Finishing books
I’m trying to read a book I can’t get enthused about. I’m not up to the usual 100 pages I give it to find out if it’s worth going on with, so I might persevere for another chapter or two. I’m a life-long bookworm. Starting in year 5 primary school, by the end of year 6, I had read every book in our little classroom book cupboard (this was before school libraries). Every boys’ book, girls’ book, encyclopaedia, atlas, old ‘National Geographic’ magazines; whatever the teacher put in there. In recent years, I’ve been devouring about 80-100 books a year, but I’ve become a bit more choosy– maybe 20% get the flick when the initial promise is not fulfilled.
I pick a book based on the cover, the topic and the reviews. Top reviews like the Guardian, New Yorker, TLS, etc, tend to get me in, and recent prize-winners are always worth a look. But even when all those boxes are ticked, I can still find myself grinding to a reluctant halt. The three main hooks that keep me going are a great story, excellent writing, and key characters that I start to care about. It doesn’t have to be three out of three. A couple of years ago I read the story of Madame Cliquot, of champagne fame. The writing was almost excruciatingly bad, but the story was so engrossing, and I liked her so much, that I ploughed on. The first woman to run a champagne house, and the actual inventor of modern clear bubbly, she beat ridiculous odds of sexism, labour troubles, war and family tragedy to become the matriarch of an industry that was on its knees early in the 19th Century. Could she manage to disgorge 10,000 bottles on her own, with all her workforce on strike? Could she find a way to break through the British naval blockade to get her champagne to Russia? It was impossible to put down.

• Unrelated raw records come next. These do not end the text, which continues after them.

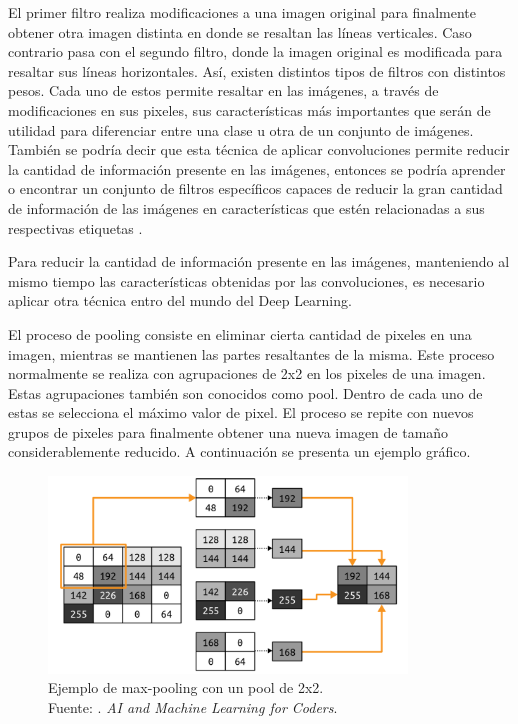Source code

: El primer filtro realiza modificaciones a una imagen original para finalmente obtener otra imagen distinta en donde se resaltan las líneas verticales. Caso contrario pasa con el segundo filtro, donde la imagen original es modificada para resaltar sus líneas horizontales. Así, existen distintos tipos de filtros con distintos pesos. Cada uno de estos permite resaltar en las imágenes, a través de modificaciones en sus pixeles, sus características más importantes que serán de utilidad para diferenciar entre una clase u otra de un conjunto de imágenes. También se podría decir que esta técnica de aplicar convoluciones permite reducir la cantidad de información presente en las imágenes, entonces se podría aprender o encontrar un conjunto de filtros específicos capaces de reducir la gran cantidad de información de las imágenes en características que estén relacionadas a sus respectivas etiquetas \parencite{bk_moroney2020aiandml}.

Para reducir la cantidad de información presente en las imágenes, manteniendo al mismo tiempo las características obtenidas por las convoluciones, es necesario aplicar otra técnica entro del mundo del Deep Learning.

El proceso de pooling consiste en eliminar cierta cantidad de pixeles en una imagen, mientras se mantienen las partes resaltantes de la misma. Este proceso normalmente se realiza con agrupaciones de 2x2 en los pixeles de una imagen. Estas agrupaciones también son conocidos como pool. Dentro de cada uno de estas se selecciona el máximo valor de pixel. El proceso se repite con nuevos grupos de pixeles para finalmente obtener una nueva imagen de tamaño considerablemente reducido. \parencite{bk_moroney2020aiandml} A continuación se presenta un ejemplo gráfico.

\begin{figure}[H]
	\begin{center}
		\includegraphics[width=0.85\textwidth]{2/figures/cnn_pool_examp.png}
		\caption[Ejemplo de max-pooling con un pool de 2x2]{Ejemplo de max-pooling con un pool de 2x2. \\
		Fuente: \cite{bk_moroney2020aiandml}. \textit{AI and Machine Learning for Coders}.}
		\label{2:fig204}
	\end{center}
\end{figure}

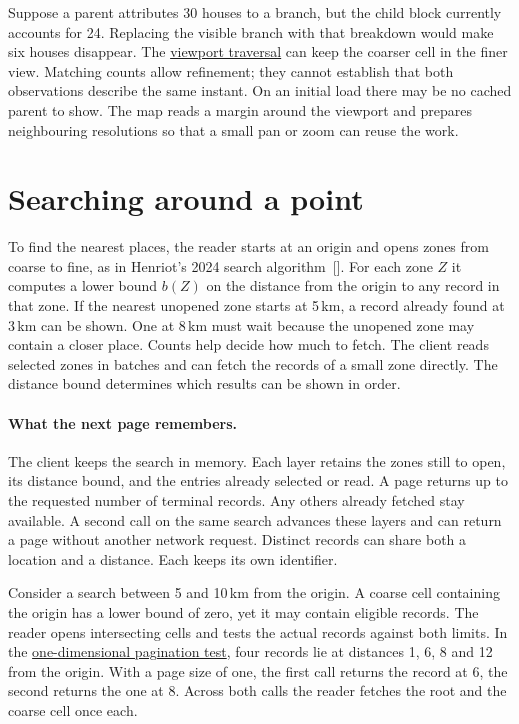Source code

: \documentclass[11pt]{article}
\begin{document}
Suppose a parent attributes 30 houses to a branch, but the child block currently accounts for 24. Replacing the visible branch with that breakdown would make six houses disappear. The \href{https://github.com/indexus/sdk/blob/6e1bba2/src/walk/index.js}{viewport traversal} can keep the coarser cell in the finer view. Matching counts allow refinement; they cannot establish that both observations describe the same instant. On an initial load there may be no cached parent to show. The map reads a margin around the viewport and prepares neighbouring resolutions so that a small pan or zoom can reuse the work.

\section{Searching around a point}
To find the nearest places, the reader starts at an origin and opens zones from coarse to fine, as in Henriot's 2024 search algorithm~[]. For each zone $Z$ it computes a lower bound $b(Z)$ on the distance from the origin to any record in that zone. If the nearest unopened zone starts at 5\,km, a record already found at 3\,km can be shown. One at 8\,km must wait because the unopened zone may contain a closer place. Counts help decide how much to fetch. The client reads selected zones in batches and can fetch the records of a small zone directly. The distance bound determines which results can be shown in order.

\paragraph{What the next page remembers.}
The client keeps the search in memory. Each layer retains the zones still to open, its distance bound, and the entries already selected or read. A page returns up to the requested number of terminal records. Any others already fetched stay available. A second call on the same search advances these layers and can return a page without another network request. Distinct records can share both a location and a distance. Each keeps its own identifier.

Consider a search between 5 and 10\,km from the origin. A coarse cell containing the origin has a lower bound of zero, yet it may contain eligible records. The reader opens intersecting cells and tests the actual records against both limits. In the \href{https://github.com/indexus/sdk/blob/6e1bba2/src/local/annular-filter.test.mjs}{one-dimensional pagination test}, four records lie at distances 1, 6, 8 and 12 from the origin. With a page size of one, the first call returns the record at 6, the second returns the one at 8. Across both calls the reader fetches the root and the coarse cell once each.
\end{document}
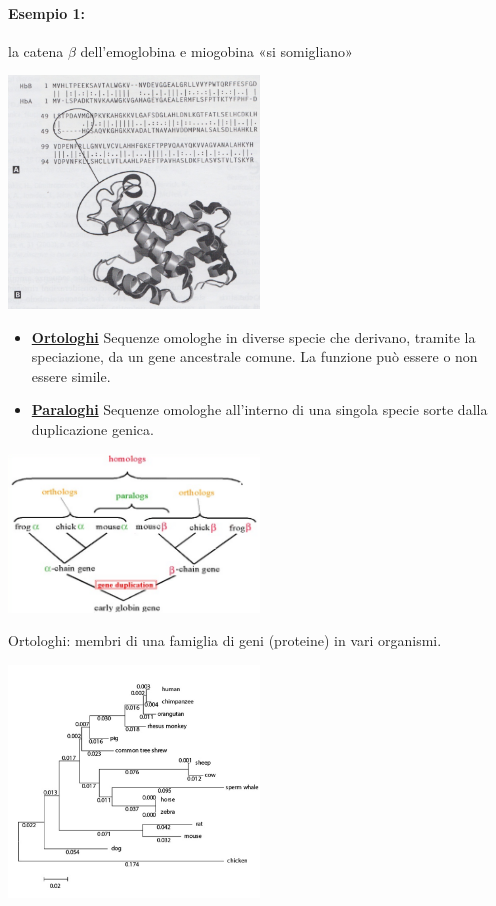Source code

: \documentclass{article}
\begin{document}
\paragraph{Esempio 1:} la catena $\beta$ dell'emoglobina e miogobina «si somigliano» 
\begin{center}
    \includegraphics[width=0.5\textwidth]{figures/globine.png}
\end{center}
\begin{itemize}
    \item \underline{\textbf{Ortologhi}}
        \subitem Sequenze omologhe in diverse specie che derivano,
        tramite la speciazione, da un gene ancestrale
        comune. La funzione può essere o non essere
        simile.
    \item \underline{\textbf{Paraloghi}}
        \subitem Sequenze omologhe all'interno di una singola specie
        sorte dalla duplicazione genica.
\end{itemize}
\begin{center}
    \includegraphics[width=0.5\textwidth]{figures/ortpar.png}
\end{center}
\newpage
Ortologhi: membri di una famiglia di geni (proteine) in vari organismi.
\begin{center}
    \includegraphics[width=0.5\textwidth]{figures/ortpar2.png}
\end{center}
\end{document}
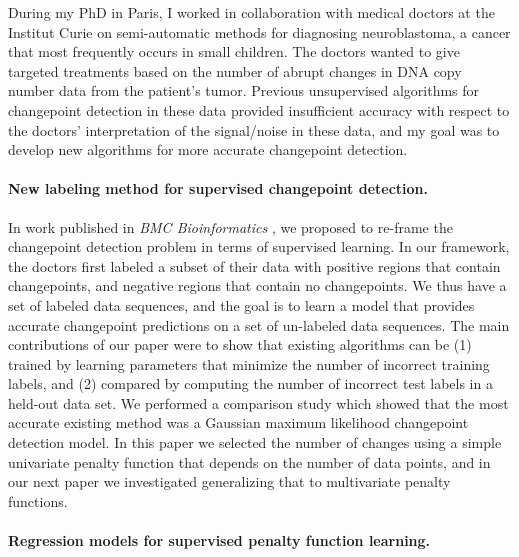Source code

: \documentclass{article}
\begin{document}
During my PhD in Paris, I worked in collaboration with medical doctors
at the Institut Curie on semi-automatic methods for diagnosing
neuroblastoma, a cancer that most frequently occurs in small
children. The doctors wanted to give targeted treatments based on the
number of abrupt changes in DNA copy number data
from the patient's tumor. Previous unsupervised algorithms for
changepoint detection in these data provided insufficient accuracy
with respect to the doctors' interpretation of the signal/noise in
these data, and my goal was to develop new algorithms for more
accurate changepoint detection.

\paragraph{New labeling method for supervised changepoint detection.}

In work published in \emph{BMC Bioinformatics}
\citep{HOCKING-breakpoints}, we proposed to re-frame the changepoint
detection problem in terms of supervised learning. In our framework,
the doctors first labeled a subset of their data with positive regions
that contain changepoints, and negative regions that contain no
changepoints. We thus have a set of labeled data sequences, and the
goal is to learn a model that provides accurate changepoint predictions
on a set of un-labeled data sequences. The main contributions of our
paper were to show that existing algorithms can be (1) trained by
learning parameters that minimize the number of
incorrect training labels, and (2) compared by computing the number of
incorrect test labels in a held-out data set. We performed a
comparison study which showed that the most accurate existing method
was a Gaussian maximum likelihood changepoint detection model. 
In this paper we selected the number of changes using a
simple univariate penalty function that depends on the number of data
points, and in our next paper we investigated generalizing that to
multivariate penalty functions.

\paragraph{Regression models for supervised penalty function
  learning.}
\end{document}
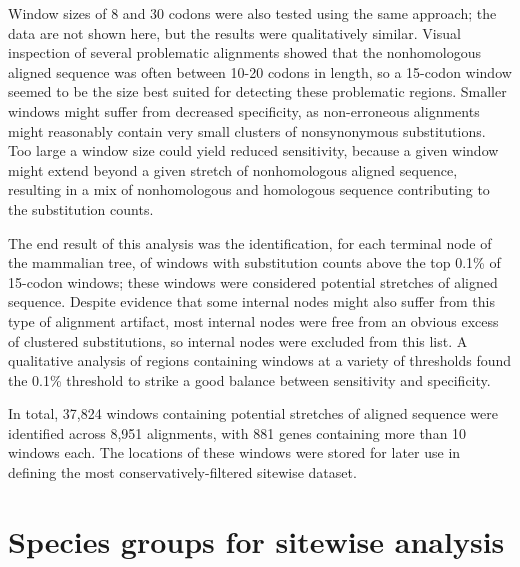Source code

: 
Window sizes of 8 and 30 codons were also tested using the same
approach; the data are not shown here, but the results were
qualitatively similar. Visual inspection of several problematic
alignments showed that the nonhomologous aligned sequence was often
between 10-20 codons in length, so a 15-codon window seemed to be the
size best suited for detecting these problematic regions. Smaller
windows might suffer from decreased specificity, as non-erroneous
alignments might reasonably contain very small clusters of
nonsynonymous substitutions. Too large a window size could yield
reduced sensitivity, because a given window might extend beyond a
given stretch of nonhomologous aligned sequence, resulting in a mix of
nonhomologous and homologous sequence contributing to the substitution
counts.



The end result of this analysis was the identification, for each
terminal node of the mammalian tree, of windows with \nsyn
substitution counts above the top 0.1\% of 15-codon windows; these
windows were considered potential stretches of \nhom aligned
sequence. Despite evidence that some internal nodes might also suffer
from this type of alignment artifact, most internal nodes were free
from an obvious excess of clustered \nsyn substitutions, so internal
nodes were excluded from this list. A qualitative analysis of regions
containing windows at a variety of thresholds found the 0.1\%
threshold to strike a good balance between sensitivity and
specificity.

In total, 37,824 windows containing potential stretches of \nhom
aligned sequence were identified across 8,951 alignments, with 881
genes containing more than 10 windows each. The locations of these
windows were stored for later use in defining the most
conservatively-filtered sitewise dataset.


\section{Species groups for sitewise analysis}

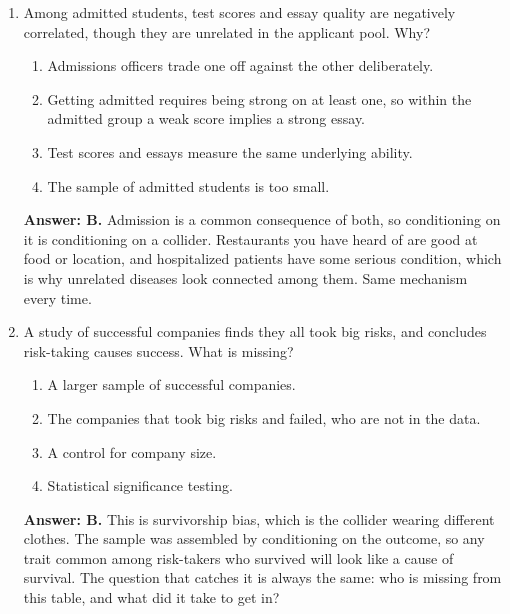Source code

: \documentclass[11pt]{article}
\begin{document}
\begin{enumerate}[itemsep=14pt]
\item Among admitted students, test scores and essay quality are negatively correlated, though they are unrelated in the applicant pool. Why?

\begin{enumerate}[label=\Alph*., itemsep=1pt, topsep=3pt]
  \item Admissions officers trade one off against the other deliberately.
  \item Getting admitted requires being strong on at least one, so within the admitted group a weak score implies a strong essay.
  \item Test scores and essays measure the same underlying ability.
  \item The sample of admitted students is too small.
\end{enumerate}

\vspace{2pt}
\textbf{Answer: B.} Admission is a common consequence of both, so conditioning on it is conditioning on a collider. Restaurants you have heard of are good at food or location, and hospitalized patients have some serious condition, which is why unrelated diseases look connected among them. Same mechanism every time.
\vspace{4pt}

\item A study of successful companies finds they all took big risks, and concludes risk-taking causes success. What is missing?

\begin{enumerate}[label=\Alph*., itemsep=1pt, topsep=3pt]
  \item A larger sample of successful companies.
  \item The companies that took big risks and failed, who are not in the data.
  \item A control for company size.
  \item Statistical significance testing.
\end{enumerate}

\vspace{2pt}
\textbf{Answer: B.} This is survivorship bias, which is the collider wearing different clothes. The sample was assembled by conditioning on the outcome, so any trait common among risk-takers who survived will look like a cause of survival. The question that catches it is always the same: who is missing from this table, and what did it take to get in?
\vspace{4pt}


\end{enumerate}
\end{document}
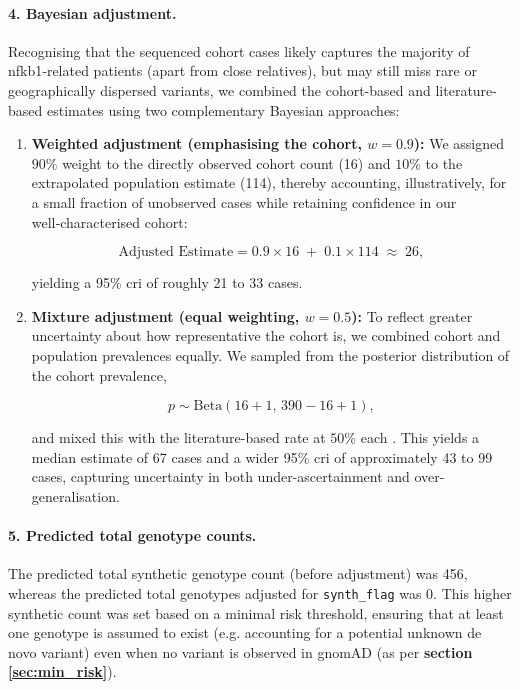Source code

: \paragraph{4. Bayesian adjustment.}
Recognising that the sequenced cohort cases likely captures the majority of \ac{nfkb1}‑related patients (apart from close relatives), but may still miss rare or geographically dispersed variants, we combined the cohort-based and literature-based estimates using two complementary Bayesian approaches:

\begin{enumerate}
  \item \textbf{Weighted adjustment (emphasising the cohort, \(w=0.9\)):}  
  We assigned \(90\%\) weight to the directly observed cohort count (16) and \(10\%\) to the extrapolated population estimate (114), thereby accounting, illustratively, for a small fraction of unobserved cases while retaining confidence in our well‑characterised cohort:

  \[
    \text{Adjusted Estimate}
    = 0.9 \times 16 \;+\; 0.1 \times 114
    \;\approx\; 26,
  \]
  
  yielding a 95\% \ac{cri} of roughly 21 to 33 cases.
  
  \item \textbf{Mixture adjustment (equal weighting, \(w=0.5\)):}  
  To reflect greater uncertainty about how representative the cohort is, we combined cohort and population prevalences equally. 
  We sampled from the posterior distribution of the cohort prevalence,
 
  \[
    p \sim \mathrm{Beta}(16 + 1,\,390 - 16 + 1),
  \]

  and mixed this with the literature-based rate at \(50\%\) each \cite{tuijnenburgNFKB12018, who1997primary, oksenhendler2008infections}. 
  This yields a median estimate of 67 cases and a wider 95\% \ac{cri} of approximately 43 to 99 cases, capturing uncertainty in both under-ascertainment and over-generalisation.
\end{enumerate}

\paragraph{5. Predicted total genotype counts.}
The predicted total synthetic genotype count (before adjustment) was 456, whereas the predicted total genotypes adjusted for \texttt{synth\_flag} was 0. 
This higher synthetic count was set based on a minimal risk threshold, ensuring that at least one genotype is assumed to exist (e.g. accounting for a potential unknown de novo variant) even when no variant is observed in gnomAD (as per \textbf{section
\ref{sec:min_risk}}).

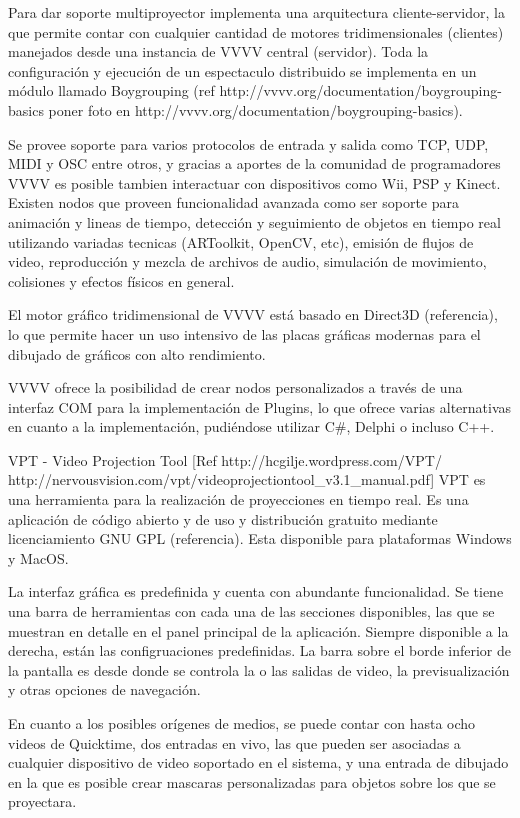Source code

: Para dar soporte multiproyector implementa una arquitectura cliente-servidor, la que permite contar con cualquier cantidad de motores tridimensionales (clientes) manejados desde una instancia de VVVV central (servidor). Toda la configuración y ejecución de un espectaculo distribuido se implementa en un módulo llamado Boygrouping (ref http://vvvv.org/documentation/boygrouping-basics poner foto en http://vvvv.org/documentation/boygrouping-basics).

Se provee soporte para varios protocolos de entrada y salida como TCP, UDP, MIDI y OSC entre otros, y gracias a aportes de la comunidad de programadores VVVV es posible tambien interactuar con dispositivos como Wii, PSP y Kinect. Existen nodos que proveen funcionalidad avanzada como ser soporte para animación y lineas de tiempo, detección y seguimiento de objetos en tiempo real utilizando variadas tecnicas (ARToolkit, OpenCV, etc), emisión de flujos de video, reproducción y mezcla de archivos de audio, simulación de movimiento, colisiones y efectos físicos en general.

El motor gráfico tridimensional de VVVV está basado en Direct3D (referencia), lo que permite hacer un uso intensivo de las placas gráficas modernas para el dibujado de gráficos con alto rendimiento.

VVVV ofrece la posibilidad de crear nodos personalizados a través de una interfaz COM para la implementación de Plugins, lo que ofrece varias alternativas en cuanto a la implementación, pudiéndose utilizar C#, Delphi o incluso C++.


VPT - Video Projection Tool
[Ref http://hcgilje.wordpress.com/VPT/
http://nervousvision.com/vpt/videoprojectiontool_v3.1_manual.pdf]
VPT es una herramienta para la realización de proyecciones en tiempo real. Es una aplicación de código abierto y de uso y distribución gratuito mediante licenciamiento GNU GPL (referencia). Esta disponible para plataformas Windows y MacOS.

La interfaz gráfica es predefinida y cuenta con abundante funcionalidad. Se tiene una barra de herramientas con cada una de las secciones disponibles, las que se muestran en detalle en el panel principal de la aplicación. Siempre disponible a la derecha, están las configruaciones predefinidas. La barra sobre el borde inferior de la pantalla es desde donde se controla la o las salidas de video, la previsualización y otras opciones de navegación.

En cuanto a los posibles orígenes de medios, se puede contar con hasta ocho videos de Quicktime, dos entradas en vivo, las que pueden ser asociadas a cualquier dispositivo de video soportado en el sistema, y una entrada de dibujado en la que es posible crear mascaras personalizadas para objetos sobre los que se proyectara.

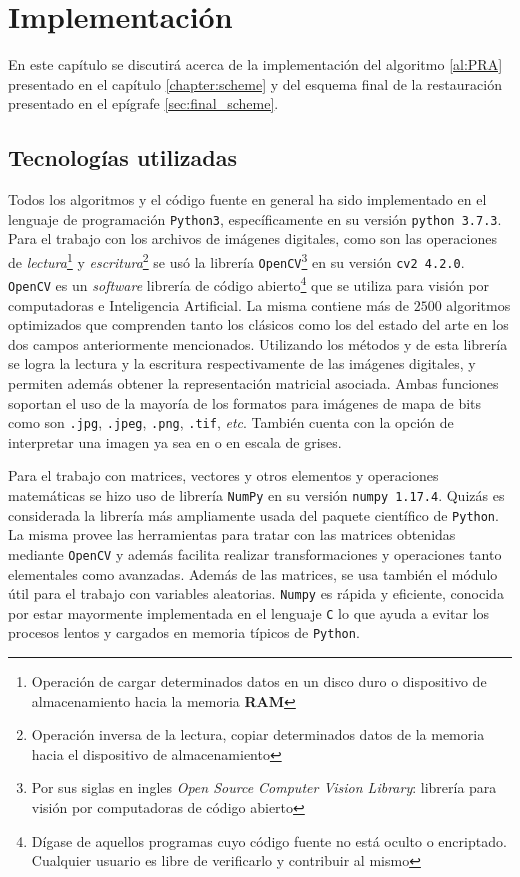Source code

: \chapter{Implementaci\'on}\label{chapter:code}

En este capítulo se discutirá acerca de la implementación del algoritmo \ref{al:PRA} presentado en el capítulo \ref{chapter:scheme} y del esquema final de la restauraci\'on presentado en el epígrafe \ref{sec:final_scheme}.

\section{Tecnolog\'ias utilizadas}
Todos los algoritmos y el c\'odigo fuente en general ha sido implementado en el lenguaje de programaci\'on \texttt{Python3}, específicamente en su versi\'on \texttt{python 3.7.3}. Para el trabajo con los archivos de im\'agenes digitales, como son las operaciones de \textit{lectura}\footnote{Operaci\'on de cargar determinados datos en un disco duro o dispositivo de almacenamiento hacia la memoria \textbf{RAM}} y \textit{escritura}\footnote{Operaci\'on inversa de la lectura, copiar determinados datos de la memoria hacia el dispositivo de almacenamiento} se us\'o la librer\'ia \texttt{OpenCV}\footnote{Por sus siglas en ingles \textit{Open Source Computer Vision Library}: librer\'ia para visi\'on por computadoras de c\'odigo abierto} en su versi\'on \texttt{cv2 4.2.0}. \texttt{OpenCV} es un \textit{software} librer\'ia de c\'odigo abierto\footnote{D\'igase de aquellos programas cuyo c\'odigo fuente no est\'a oculto o encriptado. Cualquier usuario es libre de verificarlo y contribuir al mismo} que se utiliza para visi\'on por computadoras e Inteligencia Artificial. La misma contiene m\'as de $2500$ algoritmos optimizados que comprenden tanto los cl\'asicos como los del estado del arte en los dos campos anteriormente mencionados. Utilizando los m\'etodos  y  de esta librer\'ia se logra la lectura y la escritura respectivamente de las im\'agenes digitales, y permiten adem\'as obtener la representaci\'on matricial asociada. Ambas funciones soportan el uso de la mayor\'ia de los formatos para imágenes de mapa de bits como son \texttt{.jpg}, \texttt{.jpeg}, \texttt{.png}, \texttt{.tif}, \textit{etc}. Tambi\'en cuenta con la opción de interpretar una imagen ya sea en \RGB o en escala de grises.

Para el trabajo con matrices, vectores y otros elementos y operaciones matem\'aticas se hizo uso de librer\'ia \texttt{NumPy} en su versi\'on \texttt{numpy 1.17.4}. Quizás es considerada la librer\'ia m\'as ampliamente usada del paquete científico de \texttt{Python}. La misma provee las herramientas para tratar con las matrices obtenidas mediante \texttt{OpenCV} y adem\'as facilita realizar transformaciones y operaciones tanto elementales como avanzadas. Adem\'as de las matrices, se usa tambi\'en el m\'odulo  \'util para el trabajo con variables aleatorias. \texttt{Numpy} es r\'apida y eficiente, conocida por estar mayormente implementada en el lenguaje \texttt{C} lo que ayuda a evitar los procesos lentos y cargados en memoria t\'ipicos de \texttt{Python}.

Conversely, writing that flows poetically, surprising, shocking and moving me, can make a mundane story or an unconvincing plot worth persisting with. In fact, as I write this, I realise the only consistent turn-off is when I actually dislike the key character, or at least don’t care what happens to them next. Even in a biography, where the ‘true life’ aspect gives any story a few bonus points, if it becomes increasingly obvious that the subject is a not particularly interesting and/or totally unpleasant person, no amount of sparkling prose and interesting history will keep me going. Especially if the biographer fails to add any new insights about the events and people they are describing.
So my ‘best books’ are, unsurprisingly, the ones that have all three qualities. I’ve just finished reading one that makes the cut– ‘Less’ by Andrew Sean Greer. It had the catching cover, the reviews and the prizes a-plenty. It is so well written that I kept asking my partner to let me read the best paragraphs aloud to her. She, sensibly, told me to let her read it. (A week later, and now she is reading them out to me!). Simple one-liners with a twist stay with you– ‘It was one of those San Francisco bars that was neither gay nor straight, just odd’. The story, a man of 49 facing a lonely middle age, resonates with events in my own life, and I’m sure of many others. It is the funniest book I’ve read for a while, and I cared very much what might happen next to our hapless protagonist.
And the book before that–I almost forgot. ‘Circe’ by Madeline Miller. What a roller coaster of a journey that was. From page one she asked me to get into the world of gods and mortals in ancient times. Monsters, spells, enormous violence and earthy sex had me page turning in total absorption, cheering on the heroic but conflicted Circe, who is a witch but not quite a god. Way outside my usual genres of choice, but it delivered those in-the-moment, in another world experiences that great books are all about. To top off the package, the writing itself could make me laugh, clap and cry. Whatever Madeline Miller writes next, I’m in.
Back to my current book, the one I’m struggling with, ‘Invitation to a Bonfire’ by Adrienne Celt. It looked so good, and the publishers gush got me in—‘Part psychological suspense, part literary puzzle, a smart seductive thriller.’ Set in 1920’s Russia and 1930’s America. What could go wrong? Of course I should confess that it is an advance copy, so the real reviews are not available yet. I know that whatever publishers and their obedient client authors write, it might be of the ‘Well, they would say that wouldn’t they?’ variety. Kind of sad really; that I don’t trust all these authors, some of them wonderful writers, to give an unbiased review. Their couple of paragraphs on the back cover can be very lucid enticements. But everything in an advance copy is marketing spin, aimed at getting booksellers to stock it. And, regrettably, this time it turns out to be not much to my liking. A complicated plot structure, too many names to remember, and a central character I just can’t get acquainted with. Ah well. At least these uncorrected proofs don’t cost me anything. When I pay $30 or more, I usually feel obliged to try a little harder. Maybe it will begin to make sense in the next chapter—I’m doubtful, but the author has probably put a year’s work into this, so an hour or two more seems the least I can do.